APIs enable different software apps to communicate with each other. In fact, they consist of a set of rules and protocols. In short, they intermediate between the programmes. It allows access to a particular programme or service even though the developer is not aware of its internal workings. AI APIs are those which provide access to AI capabilities and functionalities.
The following are the AI APIs catering to different domains.
Computer Vision API
Here the vision APIs lead to comprehension of images and videos. There are facial recognitions, scene descriptions and object identification. The two such candidates are MS Azure Computer Vision API and Google Vision AI.
ML and Data Analytics APIs
Tools are provided by these APIs to train ML models. Predictive models are built by the developers. To illustrate, sci-kit-learn and TensorFlow.
Speech Recognition and Synthesis APIs
These convert spoken language into text and vice versa. We find them in voice assistants. They can be used in transcriptions. For instance, IBM Watson Speech-to-Text and Amazon Polly.
Natural Language Processing (NLP) APIs
Developers can analyze and manipulate language. The tasks they can execute are translation, summarization, and sentiment analysis. To exemplify, GPT API and Cloud Natural Language API (Google).
Working of APIs
APIs require a key or credentials provided by the service provider. There should be requesting for API services, say a text string as an input. AI APIs process the request — input data using their training and algorithms. Such work requires complex computation using GPU chips or TPU chips.
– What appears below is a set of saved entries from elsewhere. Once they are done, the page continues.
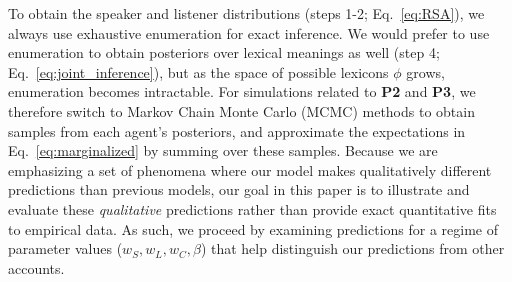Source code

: To obtain the speaker and listener distributions (steps 1-2; Eq.~\ref{eq:RSA}), we always use exhaustive enumeration for exact inference.
We would prefer to use enumeration to obtain posteriors over lexical meanings as well (step 4; Eq.~\ref{eq:joint_inference}), but as the space of possible lexicons $\phi$ grows, enumeration becomes intractable.
For simulations related to \textbf{P2} and \textbf{P3}, we therefore switch to Markov Chain Monte Carlo (MCMC) methods to obtain samples from each agent's posteriors, and approximate the expectations in Eq.~\ref{eq:marginalized} by summing over these samples. 
Because we are emphasizing a set of phenomena where our model makes qualitatively different predictions than previous models, our goal in this paper is to illustrate and evaluate these \emph{qualitative} predictions rather than provide exact quantitative fits to empirical data.
As such, we proceed by examining predictions for a regime of parameter values ($w_S, w_L, w_C,\beta$) that help distinguish our predictions from other accounts.
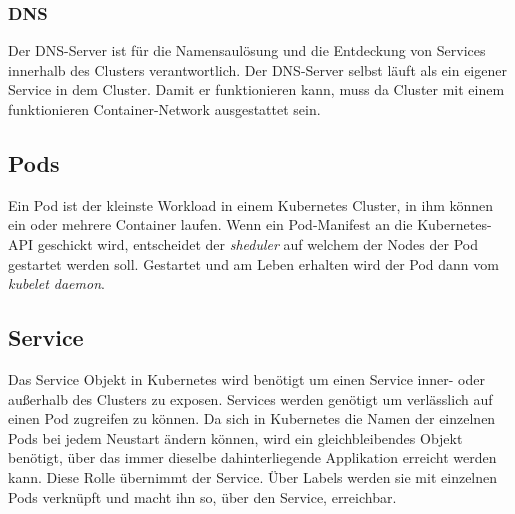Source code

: \subsubsection{DNS}
Der \ac{DNS}-Server ist für die Namensaulösung und die Entdeckung von Services innerhalb des Clusters verantwortlich. 
Der \ac{DNS}-Server selbst läuft als ein eigener Service in dem Cluster.
Damit er funktionieren kann, muss da Cluster mit einem funktionieren Container-Network ausgestattet sein. 
\cite[S.34 f]{Kubernetes_up_and_running}

\subsection{Pods}
Ein Pod ist der kleinste Workload in einem Kubernetes Cluster, in ihm können ein oder mehrere Container laufen.
Wenn ein Pod-Manifest an die Kubernetes-\ac{API} geschickt wird, entscheidet der \textit{sheduler} auf welchem der Nodes der Pod gestartet werden soll.
Gestartet und am Leben erhalten wird der Pod dann vom \textit{kubelet daemon}.
\cite[S.63]{Kubernetes_up_and_running}

\subsection{Service}
Das Service Objekt in Kubernetes wird benötigt um einen Service inner- oder außerhalb des Clusters zu exposen.
Services werden genötigt um verlässlich auf einen Pod zugreifen zu können.
Da sich in Kubernetes die Namen der einzelnen Pods bei jedem Neustart ändern können, wird ein gleichbleibendes Objekt benötigt, über das immer dieselbe dahinterliegende Applikation erreicht werden kann.
Diese Rolle übernimmt der Service.
Über Labels werden sie mit einzelnen Pods verknüpft und macht ihn so, über den Service, erreichbar.
\cite[S.86]{Kubernetes_up_and_running}


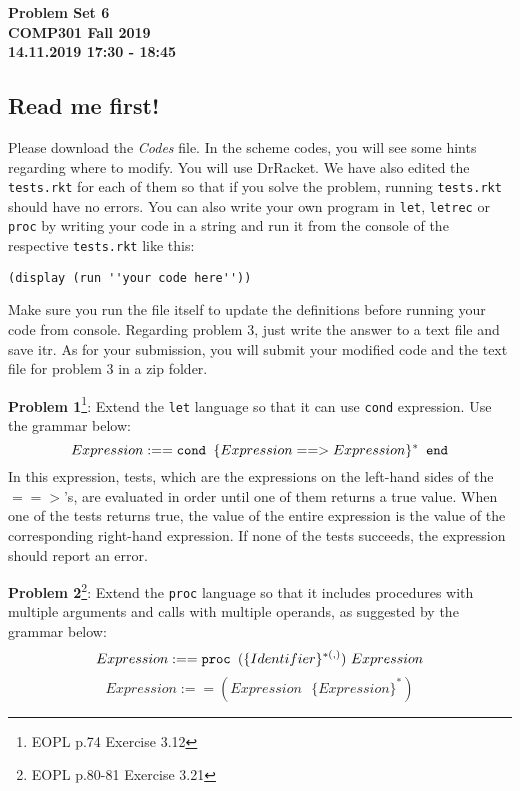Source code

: \documentclass[12pt,reqno]{amsart}
\newcommand{\code}[1]{\texttt{#1}}
\begin{document}
\thispagestyle{empty}
\begin{center}
\large\textbf{Problem Set 6 \\ COMP301 Fall 2019} \\
\normalsize\textbf{14.11.2019 17:30 - 18:45} \\
\end{center}

\vspace{7.5mm}

\subsection*{Read me first!} Please download the \textit{Codes} file. In the scheme codes, you will see some hints regarding where to modify. You will use DrRacket. We have also edited the \code{tests.rkt} for each of them so that if you solve the problem, running \code{tests.rkt} should have no errors. You can also write your own program in \code{let}, \code{letrec} or \code{proc} by writing your code in a string and run it from the console of the respective \code{tests.rkt} like this:
\begin{lstlisting}
(display (run ''your code here''))
\end{lstlisting}
Make sure you run the file itself to update the definitions before running your code from console. Regarding problem 3, just write the answer to a text file and save itr. As for your submission, you will submit your modified code and the text file for problem 3 in a zip folder.

\vspace{7.5mm}

\textbf{Problem 1}\footnote{EOPL p.74 Exercise 3.12}: Extend the \code{let} language so that it can use \code{cond} expression. Use the grammar below:
$$
Expression :== \text{\code{cond }} \{Expression ==> Expression\}^* \text{\code{ end}}
$$
In this expression, tests, which are the expressions on the left-hand sides of the $==>$’s, are evaluated in order until one of them returns a true value. When one of the tests returns true, the value of the entire expression is the value of the corresponding right-hand expression. If none of the tests succeeds, the expression should report an error.

\vspace{7.5mm}

\textbf{Problem 2}\footnote{EOPL p.80-81 Exercise 3.21}: Extend the \code{proc} language so that it includes procedures with multiple arguments and calls with multiple operands, as suggested by the grammar below:
$$
Expression :== \text{\code{proc }} (\{Identifier\}^{*(,)}) \text{ } Expression
$$
$$
Expression :== (Expression \text{ } \{Expression\}^*)
$$
\end{document}

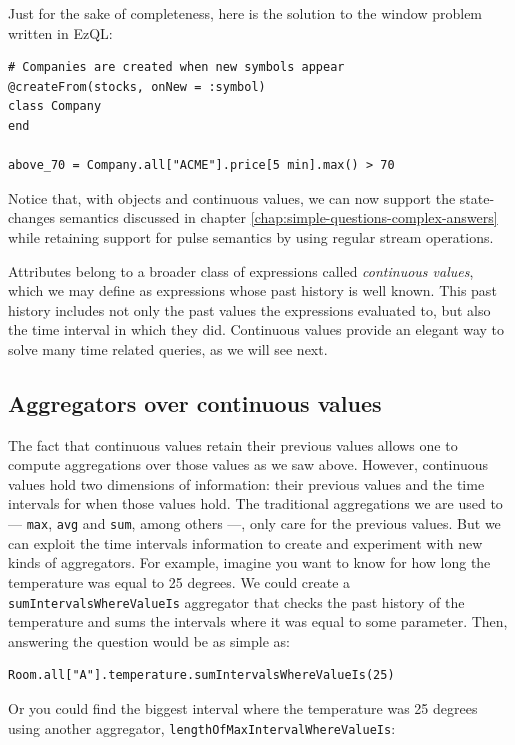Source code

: \documentclass{report}
\begin{document}
Just for the sake of completeness, here is the solution to the window
problem written in EzQL:

\begin{verbatim}
# Companies are created when new symbols appear
@createFrom(stocks, onNew = :symbol)
class Company
end

above_70 = Company.all["ACME"].price[5 min].max() > 70
\end{verbatim}

Notice that, with objects and continuous values, we can now support
the state-changes semantics discussed in chapter
\ref{chap:simple-questions-complex-answers} while retaining support
for pulse semantics by using regular stream operations.

Attributes belong to a broader class of expressions called
\emph{continuous values}, which we may define as expressions whose
past history is well known. This past history includes not only the
past values the expressions evaluated to, but also the time interval
in which they did. Continuous values provide an elegant way to solve
many time related queries, as we will see next.

\subsection{Aggregators over continuous values}

The fact that continuous values retain their previous values allows
one to compute aggregations over those values as we saw
above. However, continuous values hold two dimensions of information:
their previous values and the time intervals for when those values
hold. The traditional aggregations we are used to --- \verb=max=,
\verb=avg= and \verb=sum=, among others ---, only care for the
previous values. But we can exploit the time intervals information to
create and experiment with new kinds of aggregators. For example,
imagine you want to know for how long the temperature was equal to 25
degrees. We could create a \verb=sumIntervalsWhereValueIs= aggregator
that checks the past history of the temperature and sums the intervals
where it was equal to some parameter. Then, answering the question
would be as simple as:

\begin{verbatim}
Room.all["A"].temperature.sumIntervalsWhereValueIs(25)
\end{verbatim}

Or you could find the biggest interval where the temperature was 25
degrees using another aggregator,
\verb=lengthOfMaxIntervalWhereValueIs=:
\end{document}
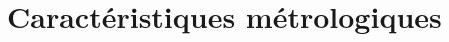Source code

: 

\begin{comment}

\documentclass[a4paper, 11pt, twoside, fleqn]{memoir}

\usepackage{AOCDTF}

\marqueurchapitre
\decoupagechapitre{1} %




	\openleft %

\end{comment}

\chapter{Caractéristiques métrologiques}
\ChapFrame





%

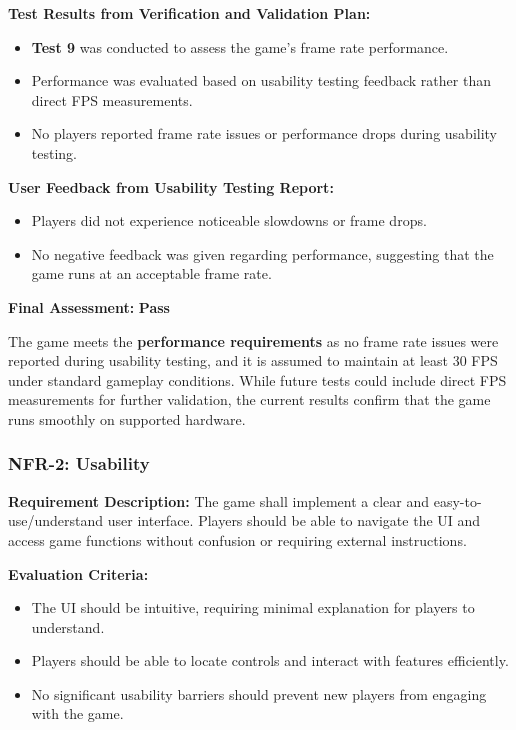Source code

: \documentclass[12pt, titlepage]{article}
\begin{document}
\textbf{Test Results from Verification and Validation Plan:}  
\begin{itemize}
    \item \textbf{Test 9} was conducted to assess the game's frame rate performance.
    \item Performance was evaluated based on usability testing feedback rather than direct FPS measurements.
    \item No players reported frame rate issues or performance drops during usability testing.
\end{itemize}

\textbf{User Feedback from Usability Testing Report:}  
\begin{itemize}
    \item Players did not experience noticeable slowdowns or frame drops.
    \item No negative feedback was given regarding performance, suggesting that the game runs at an acceptable frame rate.
\end{itemize}

\textbf{Final Assessment:} \textbf{Pass}  

The game meets the \textbf{performance requirements} as no frame rate issues were reported during usability testing, and it is assumed to maintain at least 30 FPS under standard gameplay conditions. While future tests could include direct FPS measurements for further validation, the current results confirm that the game runs smoothly on supported hardware.


\subsubsection{NFR-2: Usability}
\label{NFR2}

\textbf{Requirement Description:}  
The game shall implement a clear and easy-to-use/understand user interface. Players should be able to navigate the UI and access game functions without confusion or requiring external instructions.

\textbf{Evaluation Criteria:}  
\begin{itemize}
    \item The UI should be intuitive, requiring minimal explanation for players to understand.
    \item Players should be able to locate controls and interact with features efficiently.
    \item No significant usability barriers should prevent new players from engaging with the game.
\end{itemize}
\end{document}

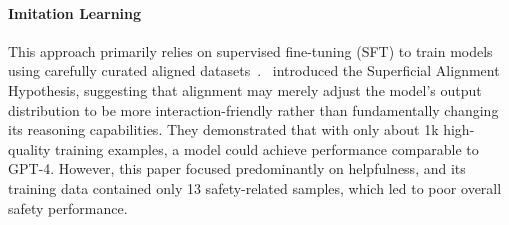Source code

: \paragraph{Imitation Learning}  
This approach primarily relies on supervised fine-tuning (SFT) to train models using carefully curated aligned datasets~\cite{ouyang2022training}.~\cite{zhou2024lima} introduced the Superficial Alignment Hypothesis, suggesting that alignment may merely adjust the model’s output distribution to be more interaction-friendly rather than fundamentally changing its reasoning capabilities. They demonstrated that with only about 1k high-quality training examples, a model could achieve performance comparable to GPT-4. 
However, this paper focused predominantly on helpfulness, and its training data contained only 13 safety-related samples, which led to poor overall safety performance.

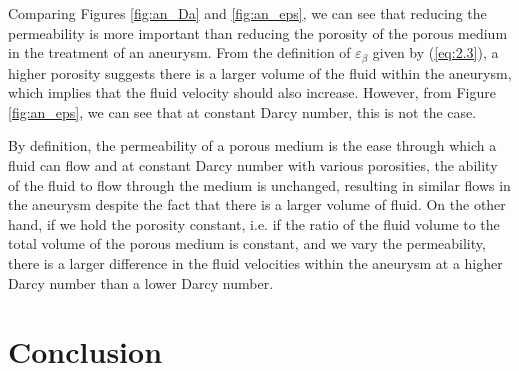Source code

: \documentclass[a4paper, 11pt]{report}
\begin{document}
Comparing Figures \ref{fig:an_Da} and \ref{fig:an_eps}, we can see that reducing the permeability is more important than reducing the porosity of the porous medium in the treatment of an aneurysm. From the definition of $\varepsilon_\beta$ given by (\ref{eq:2.3}), a higher porosity suggests there is a larger volume of the fluid within the aneurysm, which implies that the fluid velocity should also increase. However, from Figure \ref{fig:an_eps}, we can see that at constant Darcy number, this is not the case. 

By definition, the permeability of a porous medium is the ease through which a fluid can flow and at constant Darcy number with various porosities, the ability of the fluid to flow through the medium is unchanged, resulting in similar flows in the aneurysm despite the fact that there is a larger volume of fluid. On the other hand, if we hold the porosity constant, i.e. if the ratio of the fluid volume to the total volume of the porous medium is constant, and we vary the permeability, there is a larger difference in the fluid velocities within the aneurysm at a higher Darcy number than a lower Darcy number. 




\chapter{Conclusion}

\end{document}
AI model ultimately infers patterns, extracts information and executes the intended task.
Response
The developer’s application gets back a response after AI processing. The response depends on what our prompts are.
Integration to Applications
The response given is integrated into the applications. This way users interact with the AI-assisted features seamlessly. This integration happens on internet or mobile apps, IoT devices, chatbots and so on.
Advantages of AI APIs
Developers have not to create models from scratch. Models which are pretrained are used to take benefit from APIs. These APIs are scalable. They are cost efficient, as businesses pay as per usage. They are accessible to broader audience. They are constantly updated.